Last modified 6 months ago

#21509 closed feature request (fixed)

Enable XML-RPC by default and remove the option

Reported by: nacin Owned by: nacin
Milestone: 3.5 Priority: normal
Severity: major Version: 4.0
Component: XML-RPC Keywords: 2nd-opinion
Focuses: Cc:

Description (last modified by nacin)

Quite a bit has changed since we introduced off-by-default for XML-RPC. Their code has improved, and it is no longer considered a second-class citizen when it comes to API development, thanks to the work of a large team of awesome contributors. Security is no greater a concern than the rest of core.

There is no longer a compelling reason to disable this by default. It's time we should remove the option entirely.

Attachments (1)

21509.patch (4.5 KB) - added by markoheijnen 3 years ago.
Removing the option enable_xmlrpc

Download all attachments as: .zip

Change History (23)

comment:1 @nacin3 years ago

  • Description modified (diff)

comment:2 @redsweater3 years ago

*applause*

It might be worth considering removing the off-by-default choice for AtomPub too, assuming anybody can attest to its security.

Last edited 3 years ago by redsweater (previous) (diff)

comment:3 @Mamaduka3 years ago

  • Cc georgemamadashvili@… added

@markoheijnen3 years ago

Removing the option enable_xmlrpc

comment:4 @markoheijnen3 years ago

  • Keywords has-patch added

Added a patch that removes the option enable_xmlrpc everywhere and removes the option from the database.

I'm not sure if removing the option is the best way.
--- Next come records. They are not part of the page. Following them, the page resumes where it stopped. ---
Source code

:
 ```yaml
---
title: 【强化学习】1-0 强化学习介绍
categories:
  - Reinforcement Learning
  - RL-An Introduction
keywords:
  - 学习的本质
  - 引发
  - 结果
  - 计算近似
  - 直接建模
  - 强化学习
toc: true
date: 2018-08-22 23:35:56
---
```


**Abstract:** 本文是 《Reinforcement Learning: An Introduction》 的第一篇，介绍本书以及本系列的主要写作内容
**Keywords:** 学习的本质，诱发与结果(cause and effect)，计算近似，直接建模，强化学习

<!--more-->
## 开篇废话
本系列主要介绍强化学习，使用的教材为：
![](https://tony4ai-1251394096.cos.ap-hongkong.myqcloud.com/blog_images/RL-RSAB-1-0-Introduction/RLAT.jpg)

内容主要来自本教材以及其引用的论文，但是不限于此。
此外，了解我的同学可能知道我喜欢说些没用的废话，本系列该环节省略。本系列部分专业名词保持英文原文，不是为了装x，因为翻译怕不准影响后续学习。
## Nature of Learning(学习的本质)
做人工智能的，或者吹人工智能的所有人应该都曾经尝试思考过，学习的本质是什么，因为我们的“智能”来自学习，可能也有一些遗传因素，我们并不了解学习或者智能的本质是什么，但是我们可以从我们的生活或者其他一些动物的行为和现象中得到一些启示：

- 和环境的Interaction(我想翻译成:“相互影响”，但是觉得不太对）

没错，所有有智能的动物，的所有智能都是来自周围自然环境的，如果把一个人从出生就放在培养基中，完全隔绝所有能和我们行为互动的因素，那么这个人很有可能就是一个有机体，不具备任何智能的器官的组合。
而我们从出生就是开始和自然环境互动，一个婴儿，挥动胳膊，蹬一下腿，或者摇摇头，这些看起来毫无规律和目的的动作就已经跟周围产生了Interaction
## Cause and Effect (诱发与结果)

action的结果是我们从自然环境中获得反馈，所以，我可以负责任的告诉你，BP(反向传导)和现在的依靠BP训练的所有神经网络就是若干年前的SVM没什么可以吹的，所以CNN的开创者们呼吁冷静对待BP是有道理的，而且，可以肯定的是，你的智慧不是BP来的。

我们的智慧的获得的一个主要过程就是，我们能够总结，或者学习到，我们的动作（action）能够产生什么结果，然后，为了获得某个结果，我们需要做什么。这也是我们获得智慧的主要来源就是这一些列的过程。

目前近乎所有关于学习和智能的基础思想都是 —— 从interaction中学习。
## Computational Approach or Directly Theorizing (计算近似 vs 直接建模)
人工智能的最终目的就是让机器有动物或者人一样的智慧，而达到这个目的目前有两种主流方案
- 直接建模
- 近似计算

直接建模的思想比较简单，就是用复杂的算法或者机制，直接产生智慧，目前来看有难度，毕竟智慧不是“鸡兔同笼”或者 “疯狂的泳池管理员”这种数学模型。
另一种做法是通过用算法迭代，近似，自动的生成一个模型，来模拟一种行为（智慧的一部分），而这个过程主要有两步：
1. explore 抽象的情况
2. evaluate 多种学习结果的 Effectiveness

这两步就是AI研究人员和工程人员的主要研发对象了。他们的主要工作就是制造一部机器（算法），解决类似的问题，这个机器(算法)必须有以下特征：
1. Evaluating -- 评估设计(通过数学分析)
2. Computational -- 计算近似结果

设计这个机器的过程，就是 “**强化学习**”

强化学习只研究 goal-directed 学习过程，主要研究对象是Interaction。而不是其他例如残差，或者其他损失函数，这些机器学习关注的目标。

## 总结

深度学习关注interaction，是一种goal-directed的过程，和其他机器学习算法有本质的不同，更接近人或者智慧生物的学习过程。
Maybe setting it to 1 on upgrade maybe fits better.

comment:5 follow-up: @blobaugh3 years ago

Turning XML-RPC on by default is fine now that so many people are trying to use the mobile apps to manage their installs, however removing the ability to turn it off may be a bad idea. Security may not be as big of an issue as it was previously, however keeping XML-RPC enabled provides an addition surface for attack. Unless requested by clients I always ensure their XML-RPC is disabled. Many security conscious folk add additional layers of protect for wp-admin, such as moving it or through plugins, but attackers would know the the XML-RPC was always hanging out there ripe for the picking. Humans are not perfect, there will always be the possibility of a bug causing a security hole. Keep the option and limit the risk.
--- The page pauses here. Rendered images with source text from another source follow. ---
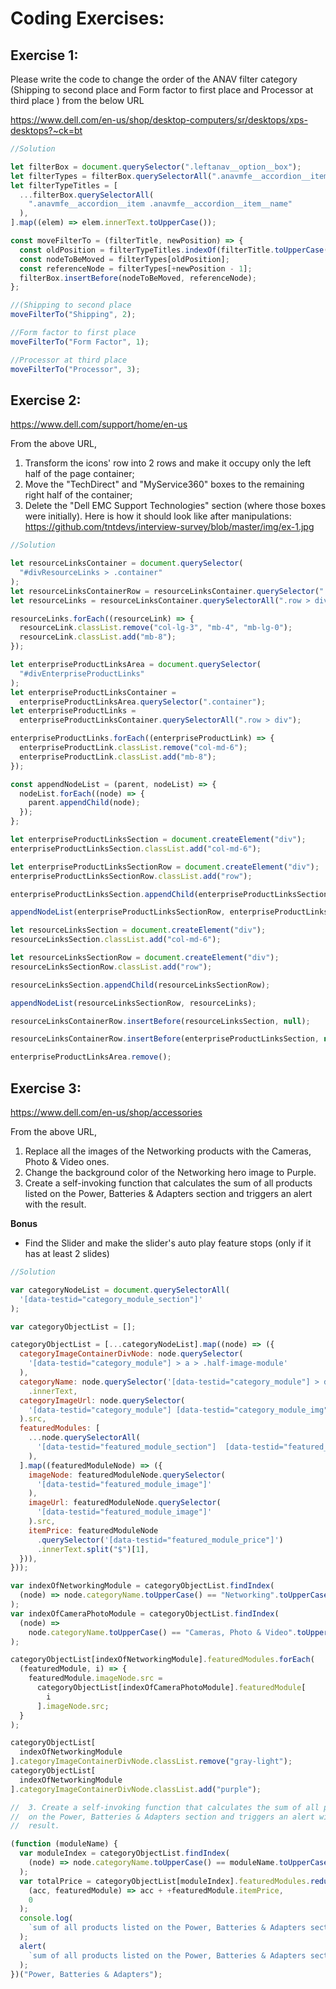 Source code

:# Coding Exercises:

## Exercise 1:
Please write the code to change the order of the ANAV filter category (Shipping to second place and Form factor to first place and Processor at third place ) from the below URL

https://www.dell.com/en-us/shop/desktop-computers/sr/desktops/xps-desktops?~ck=bt

```javascript
//Solution

let filterBox = document.querySelector(".leftanav__option__box");
let filterTypes = filterBox.querySelectorAll(".anavmfe__accordion__item");
let filterTypeTitles = [
  ...filterBox.querySelectorAll(
    ".anavmfe__accordion__item .anavmfe__accordion__item__name"
  ),
].map((elem) => elem.innerText.toUpperCase());

const moveFilterTo = (filterTitle, newPosition) => {
  const oldPosition = filterTypeTitles.indexOf(filterTitle.toUpperCase());
  const nodeToBeMoved = filterTypes[oldPosition];
  const referenceNode = filterTypes[+newPosition - 1];
  filterBox.insertBefore(nodeToBeMoved, referenceNode);
};

//(Shipping to second place
moveFilterTo("Shipping", 2);

//Form factor to first place
moveFilterTo("Form Factor", 1);

//Processor at third place
moveFilterTo("Processor", 3);

```


## Exercise 2:

https://www.dell.com/support/home/en-us

From the above URL,
1. Transform the icons' row into 2 rows and make it occupy only the left half
of the page container;
2. Move the "TechDirect" and "MyService360" boxes to the remaining right
half of the container;
3. Delete the "Dell EMC Support Technologies" section (where those boxes
were initially).
Here is how it should look like after manipulations:
https://github.com/tntdevs/interview-survey/blob/master/img/ex-1.jpg

```javascript
//Solution

let resourceLinksContainer = document.querySelector(
  "#divResourceLinks > .container"
);
let resourceLinksContainerRow = resourceLinksContainer.querySelector(".row");
let resourceLinks = resourceLinksContainer.querySelectorAll(".row > div");

resourceLinks.forEach((resourceLink) => {
  resourceLink.classList.remove("col-lg-3", "mb-4", "mb-lg-0");
  resourceLink.classList.add("mb-8");
});

let enterpriseProductLinksArea = document.querySelector(
  "#divEnterpriseProductLinks"
);
let enterpriseProductLinksContainer =
  enterpriseProductLinksArea.querySelector(".container");
let enterpriseProductLinks =
  enterpriseProductLinksContainer.querySelectorAll(".row > div");

enterpriseProductLinks.forEach((enterpriseProductLink) => {
  enterpriseProductLink.classList.remove("col-md-6");
  enterpriseProductLink.classList.add("mb-8");
});

const appendNodeList = (parent, nodeList) => {
  nodeList.forEach((node) => {
    parent.appendChild(node);
  });
};

let enterpriseProductLinksSection = document.createElement("div");
enterpriseProductLinksSection.classList.add("col-md-6");

let enterpriseProductLinksSectionRow = document.createElement("div");
enterpriseProductLinksSectionRow.classList.add("row");

enterpriseProductLinksSection.appendChild(enterpriseProductLinksSectionRow);

appendNodeList(enterpriseProductLinksSectionRow, enterpriseProductLinks);

let resourceLinksSection = document.createElement("div");
resourceLinksSection.classList.add("col-md-6");

let resourceLinksSectionRow = document.createElement("div");
resourceLinksSectionRow.classList.add("row");

resourceLinksSection.appendChild(resourceLinksSectionRow);

appendNodeList(resourceLinksSectionRow, resourceLinks);

resourceLinksContainerRow.insertBefore(resourceLinksSection, null);

resourceLinksContainerRow.insertBefore(enterpriseProductLinksSection, null);

enterpriseProductLinksArea.remove();

```


## Exercise 3:
https://www.dell.com/en-us/shop/accessories

From the above URL,
1. Replace all the images of the Networking products with the Cameras, Photo
& Video ones.
2. Change the background color of the Networking hero image to Purple.
3. Create a self-invoking function that calculates the sum of all products listed
on the Power, Batteries & Adapters section and triggers an alert with the
result.

**Bonus**
- Find the Slider and make the slider's auto play feature stops (only if it has at
least 2 slides)

```javascript
//Solution

var categoryNodeList = document.querySelectorAll(
  '[data-testid="category_module_section"]'
);

var categoryObjectList = [];

categoryObjectList = [...categoryNodeList].map((node) => ({
  categoryImageContainerDivNode: node.querySelector(
    '[data-testid="category_module"] > a > .half-image-module'
  ),
  categoryName: node.querySelector('[data-testid="category_module"] > div > h2')
    .innerText,
  categoryImageUrl: node.querySelector(
    '[data-testid="category_module"] [data-testid="category_module_img"]'
  ).src,
  featuredModules: [
    ...node.querySelectorAll(
      '[data-testid="featured_module_section"]  [data-testid="featured_module"]'
    ),
  ].map((featuredModuleNode) => ({
    imageNode: featuredModuleNode.querySelector(
      '[data-testid="featured_module_image"]'
    ),
    imageUrl: featuredModuleNode.querySelector(
      '[data-testid="featured_module_image"]'
    ).src,
    itemPrice: featuredModuleNode
      .querySelector('[data-testid="featured_module_price"]')
      .innerText.split("$")[1],
  })),
}));

var indexOfNetworkingModule = categoryObjectList.findIndex(
  (node) => node.categoryName.toUpperCase() == "Networking".toUpperCase()
);
var indexOfCameraPhotoModule = categoryObjectList.findIndex(
  (node) =>
    node.categoryName.toUpperCase() == "Cameras, Photo & Video".toUpperCase()
);

categoryObjectList[indexOfNetworkingModule].featuredModules.forEach(
  (featuredModule, i) => {
    featuredModule.imageNode.src =
      categoryObjectList[indexOfCameraPhotoModule].featuredModule[
        i
      ].imageNode.src;
  }
);

categoryObjectList[
  indexOfNetworkingModule
].categoryImageContainerDivNode.classList.remove("gray-light");
categoryObjectList[
  indexOfNetworkingModule
].categoryImageContainerDivNode.classList.add("purple");

//  3. Create a self-invoking function that calculates the sum of all products listed
//  on the Power, Batteries & Adapters section and triggers an alert with the
//  result.

(function (moduleName) {
  var moduleIndex = categoryObjectList.findIndex(
    (node) => node.categoryName.toUpperCase() == moduleName.toUpperCase()
  );
  var totalPrice = categoryObjectList[moduleIndex].featuredModules.reduce(
    (acc, featuredModule) => acc + +featuredModule.itemPrice,
    0
  );
  console.log(
    `sum of all products listed on the Power, Batteries & Adapters section is "$${totalPrice}"`
  );
  alert(
    `sum of all products listed on the Power, Batteries & Adapters section is "$${totalPrice}"`
  );
})("Power, Batteries & Adapters");

``` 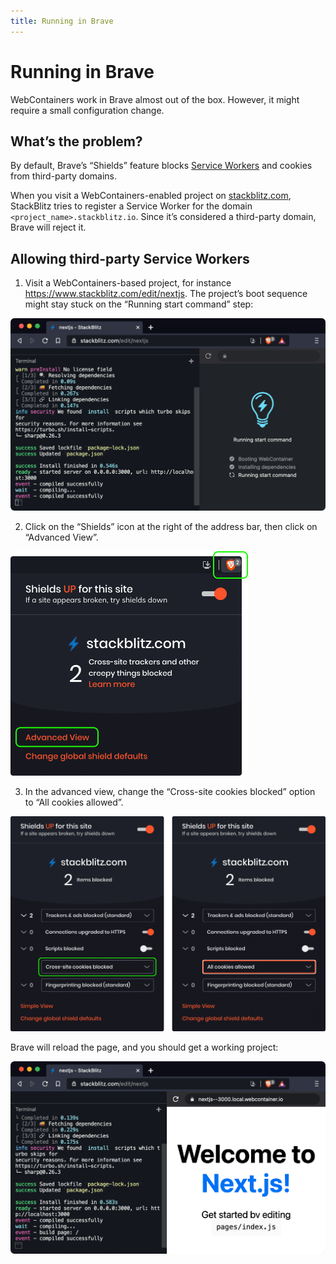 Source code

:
 ```yaml
---
title: Running in Brave
---
```


# Running in Brave

WebContainers work in Brave almost out of the box. However, it might require a small configuration change.

## What’s the problem?

By default, Brave’s “Shields” feature blocks [Service Workers](https://developer.mozilla.org/en-US/docs/Web/API/Service_Worker_API) and cookies from third-party domains.

When you visit a WebContainers-enabled project on [stackblitz.com](https://www.stackblitz.com/), StackBlitz tries to register a Service Worker for the domain `<project_name>.stackblitz.io`. Since it’s considered a third-party domain, Brave will reject it.

## Allowing third-party Service Workers

1. Visit a WebContainers-based project, for instance https://www.stackblitz.com/edit/nextjs. The project’s boot sequence might stay stuck on the “Running start command” step:

![Screenshot of Brave on a WebContainers project with the Brave Shields feature on. Loading the project’s web server is stuck on the last step.](./assets/brave-stuck-project.png)

2. Click on the “Shields” icon at the right of the address bar, then click on “Advanced View”.

<img alt="Screenshot showing the Shields configuration popup for stackblitz.com." src="./assets/brave-shields-popup.png" width="380" />

3. In the advanced view, change the “Cross-site cookies blocked” option to “All cookies allowed”.

![Screenshot showing the advanced view of the Shields configuration popup, with a drop-down selector for cross-site cookie permissions.](./assets/brave-shields-details.png)

Brave will reload the page, and you should get a working project:

![Screenshot of Brave on a WebContainers project with the Brave Shields feature tweaked to allow third-party cookies and Service Workers. Loading the web server works, and shows the default page for Next.js’s starter project.](./assets/brave-working-project.png)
comment:6 @ryan3 years ago

Introduced in #7157

comment:7 in reply to: ↑ 5 @markoheijnen3 years ago

Replying to blobaugh:

Turning XML-RPC on by default is fine now that so many people are trying to use the mobile apps to manage their installs, however removing the ability to turn it off may be a bad idea. Security may not be as big of an issue as it was previously, however keeping XML-RPC enabled provides an addition surface for attack. Unless requested by clients I always ensure their XML-RPC is disabled. Many security conscious folk add additional layers of protect for wp-admin, such as moving it or through plugins, but attackers would know the the XML-RPC was always hanging out there ripe for the picking. Humans are not perfect, there will always be the possibility of a bug causing a security hole. Keep the option and limit the risk.
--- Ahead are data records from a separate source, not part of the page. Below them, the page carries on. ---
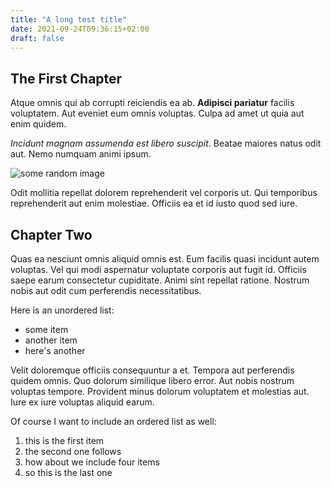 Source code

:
 ```yaml
---
title: "A long test title"
date: 2021-09-24T09:36:15+02:00
draft: false
---
```


## The First Chapter

Atque omnis qui ab corrupti reiciendis ea ab. **Adipisci pariatur** facilis voluptatem. Aut eveniet eum omnis voluptas. Culpa ad amet ut quia aut enim quidem.

*Incidunt magnam assumenda est libero suscipit*. Beatae maiores natus odit aut. Nemo numquam animi ipsum.

![some random image](https://pixy.org/src/21/219269.jpg)

Odit mollitia repellat dolorem reprehenderit vel corporis ut. Qui temporibus reprehenderit aut enim molestiae. Officiis ea et id iusto quod sed iure.

## Chapter Two

Quas ea nesciunt omnis aliquid omnis est. Eum facilis quasi incidunt autem voluptas. Vel qui modi aspernatur voluptate corporis aut fugit id. Officiis saepe earum consectetur cupiditate. Animi sint repellat ratione. Nostrum nobis aut odit cum perferendis necessitatibus.

Here is an unordered list:

- some item
- another item
- here's another

Velit doloremque officiis consequuntur a et. Tempora aut perferendis quidem omnis. Quo dolorum similique libero error. Aut nobis nostrum voluptas tempore. Provident minus dolorum voluptatem et molestias aut. Iure ex iure voluptas aliquid earum.

Of course I want to include an ordered list as well:

1. this is the first item
2. the second one follows
3. how about we include four items
4. so this is the last one

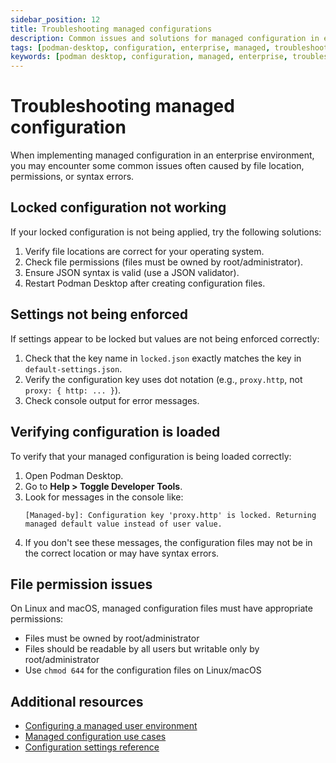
 ```yaml
---
sidebar_position: 12
title: Troubleshooting managed configurations
description: Common issues and solutions for managed configuration in enterprise environments.
tags: [podman-desktop, configuration, enterprise, managed, troubleshooting]
keywords: [podman desktop, configuration, managed, enterprise, troubleshooting, issues, problems]
---
```


# Troubleshooting managed configuration

When implementing managed configuration in an enterprise environment, you may encounter some common issues often caused by file location, permissions, or syntax errors.

## Locked configuration not working

If your locked configuration is not being applied, try the following solutions:

1. Verify file locations are correct for your operating system.
2. Check file permissions (files must be owned by root/administrator).
3. Ensure JSON syntax is valid (use a JSON validator).
4. Restart Podman Desktop after creating configuration files.

## Settings not being enforced

If settings appear to be locked but values are not being enforced correctly:

1. Check that the key name in `locked.json` exactly matches the key in `default-settings.json`.
2. Verify the configuration key uses dot notation (e.g., `proxy.http`, not `proxy: { http: ... }`).
3. Check console output for error messages.

## Verifying configuration is loaded

To verify that your managed configuration is being loaded correctly:

1. Open Podman Desktop.
2. Go to **Help > Toggle Developer Tools**.
3. Look for messages in the console like:
   ```
   [Managed-by]: Configuration key 'proxy.http' is locked. Returning managed default value instead of user value.
   ```
4. If you don't see these messages, the configuration files may not be in the correct location or may have syntax errors.

## File permission issues

On Linux and macOS, managed configuration files must have appropriate permissions:

- Files must be owned by root/administrator
- Files should be readable by all users but writable only by root/administrator
- Use `chmod 644` for the configuration files on Linux/macOS

## Additional resources

- [Configuring a managed user environment](/docs/configuration/managed-configuration)
- [Managed configuration use cases](/docs/configuration/managed-configuration-use-cases)
- [Configuration settings reference](/docs/configuration/settings-reference)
I can see what you mean but I disagree the reasoning. There aren't a lot of plugins adding XML-RPC stuff but the do for other things and plugins are a big cause of security issues. Also if you really want to disable it then just remove the xmlrpc.php file because plugins can add methods that are always accessible even when you put xml-rpc off in your settings.

comment:8 @nacin3 years ago

Per an IRC discussion a few weeks ago, we won't be removing the ability to turn off XML-RPC via a filter. Just the UI and DB option.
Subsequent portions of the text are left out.